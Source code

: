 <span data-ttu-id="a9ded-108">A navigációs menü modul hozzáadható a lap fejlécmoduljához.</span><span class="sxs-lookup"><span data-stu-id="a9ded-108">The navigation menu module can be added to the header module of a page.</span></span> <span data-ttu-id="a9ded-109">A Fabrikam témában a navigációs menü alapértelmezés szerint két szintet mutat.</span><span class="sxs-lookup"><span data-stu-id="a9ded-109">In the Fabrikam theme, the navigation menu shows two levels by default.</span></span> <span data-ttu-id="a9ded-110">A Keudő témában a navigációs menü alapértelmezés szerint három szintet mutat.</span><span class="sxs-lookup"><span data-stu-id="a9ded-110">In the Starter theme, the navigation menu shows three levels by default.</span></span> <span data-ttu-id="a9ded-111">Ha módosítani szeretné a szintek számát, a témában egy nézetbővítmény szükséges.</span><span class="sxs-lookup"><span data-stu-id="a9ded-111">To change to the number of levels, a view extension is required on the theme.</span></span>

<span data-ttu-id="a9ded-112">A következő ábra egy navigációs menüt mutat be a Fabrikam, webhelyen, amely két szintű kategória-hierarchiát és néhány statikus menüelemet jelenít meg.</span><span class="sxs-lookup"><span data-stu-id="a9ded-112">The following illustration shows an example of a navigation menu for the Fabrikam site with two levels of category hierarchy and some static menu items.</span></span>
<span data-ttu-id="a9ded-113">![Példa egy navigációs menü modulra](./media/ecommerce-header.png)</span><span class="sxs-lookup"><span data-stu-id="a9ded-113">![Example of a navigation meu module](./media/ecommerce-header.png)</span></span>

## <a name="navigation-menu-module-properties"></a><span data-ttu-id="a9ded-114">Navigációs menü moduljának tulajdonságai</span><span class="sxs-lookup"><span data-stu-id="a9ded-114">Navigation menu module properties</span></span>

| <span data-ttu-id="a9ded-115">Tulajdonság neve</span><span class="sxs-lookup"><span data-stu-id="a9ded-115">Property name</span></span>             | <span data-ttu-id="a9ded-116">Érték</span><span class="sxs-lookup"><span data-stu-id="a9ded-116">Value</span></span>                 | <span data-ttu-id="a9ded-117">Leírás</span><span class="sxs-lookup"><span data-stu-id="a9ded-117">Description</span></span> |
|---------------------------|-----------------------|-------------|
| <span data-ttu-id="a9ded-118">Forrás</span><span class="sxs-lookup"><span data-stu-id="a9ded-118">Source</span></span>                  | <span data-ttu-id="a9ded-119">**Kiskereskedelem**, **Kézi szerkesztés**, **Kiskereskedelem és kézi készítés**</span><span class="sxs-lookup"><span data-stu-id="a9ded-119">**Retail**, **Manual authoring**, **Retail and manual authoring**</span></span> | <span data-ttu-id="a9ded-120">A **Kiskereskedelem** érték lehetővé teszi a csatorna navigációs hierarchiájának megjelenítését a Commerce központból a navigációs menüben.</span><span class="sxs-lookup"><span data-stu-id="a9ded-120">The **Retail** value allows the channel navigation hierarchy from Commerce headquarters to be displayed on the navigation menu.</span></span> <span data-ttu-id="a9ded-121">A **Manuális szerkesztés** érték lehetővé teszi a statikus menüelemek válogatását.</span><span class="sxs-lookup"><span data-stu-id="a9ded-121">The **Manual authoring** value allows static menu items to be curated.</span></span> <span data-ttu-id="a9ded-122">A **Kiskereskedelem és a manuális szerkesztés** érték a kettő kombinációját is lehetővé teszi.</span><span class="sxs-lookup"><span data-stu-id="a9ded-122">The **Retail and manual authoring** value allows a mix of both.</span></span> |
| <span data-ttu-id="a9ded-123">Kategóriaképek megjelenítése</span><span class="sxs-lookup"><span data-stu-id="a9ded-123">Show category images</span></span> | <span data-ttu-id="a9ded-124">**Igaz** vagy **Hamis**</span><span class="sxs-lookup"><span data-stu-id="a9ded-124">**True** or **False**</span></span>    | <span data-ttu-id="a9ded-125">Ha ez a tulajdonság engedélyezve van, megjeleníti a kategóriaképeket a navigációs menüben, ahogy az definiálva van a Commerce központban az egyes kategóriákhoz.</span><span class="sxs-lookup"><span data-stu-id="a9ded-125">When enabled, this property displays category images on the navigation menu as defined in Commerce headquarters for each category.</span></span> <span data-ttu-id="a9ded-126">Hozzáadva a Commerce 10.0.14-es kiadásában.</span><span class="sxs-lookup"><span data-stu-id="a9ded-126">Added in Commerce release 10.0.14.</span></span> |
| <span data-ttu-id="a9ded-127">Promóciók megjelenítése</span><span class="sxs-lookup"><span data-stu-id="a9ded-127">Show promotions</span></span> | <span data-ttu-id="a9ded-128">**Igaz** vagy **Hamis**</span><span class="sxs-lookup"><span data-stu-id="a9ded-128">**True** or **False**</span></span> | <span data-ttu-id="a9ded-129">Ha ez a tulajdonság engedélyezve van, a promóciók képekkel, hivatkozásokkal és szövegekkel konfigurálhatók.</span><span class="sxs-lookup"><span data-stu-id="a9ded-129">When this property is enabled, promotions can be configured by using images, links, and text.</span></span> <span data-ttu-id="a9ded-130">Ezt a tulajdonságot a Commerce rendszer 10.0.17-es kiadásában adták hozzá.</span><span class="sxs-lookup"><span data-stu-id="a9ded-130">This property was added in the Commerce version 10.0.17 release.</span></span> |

Work request:
Wherever a line in the records contains the word "name", copy that line.

Answer section:
## <a name="navigation-menu-module-properties"></a><span data-ttu-id="a9ded-114">Navigációs menü moduljának tulajdonságai</span><span class="sxs-lookup"><span data-stu-id="a9ded-114">Navigation menu module properties</span></span>
| <span data-ttu-id="a9ded-115">Tulajdonság neve</span><span class="sxs-lookup"><span data-stu-id="a9ded-115">Property name</span></span>             | <span data-ttu-id="a9ded-116">Érték</span><span class="sxs-lookup"><span data-stu-id="a9ded-116">Value</span></span>                 | <span data-ttu-id="a9ded-117">Leírás</span><span class="sxs-lookup"><span data-stu-id="a9ded-117">Description</span></span> |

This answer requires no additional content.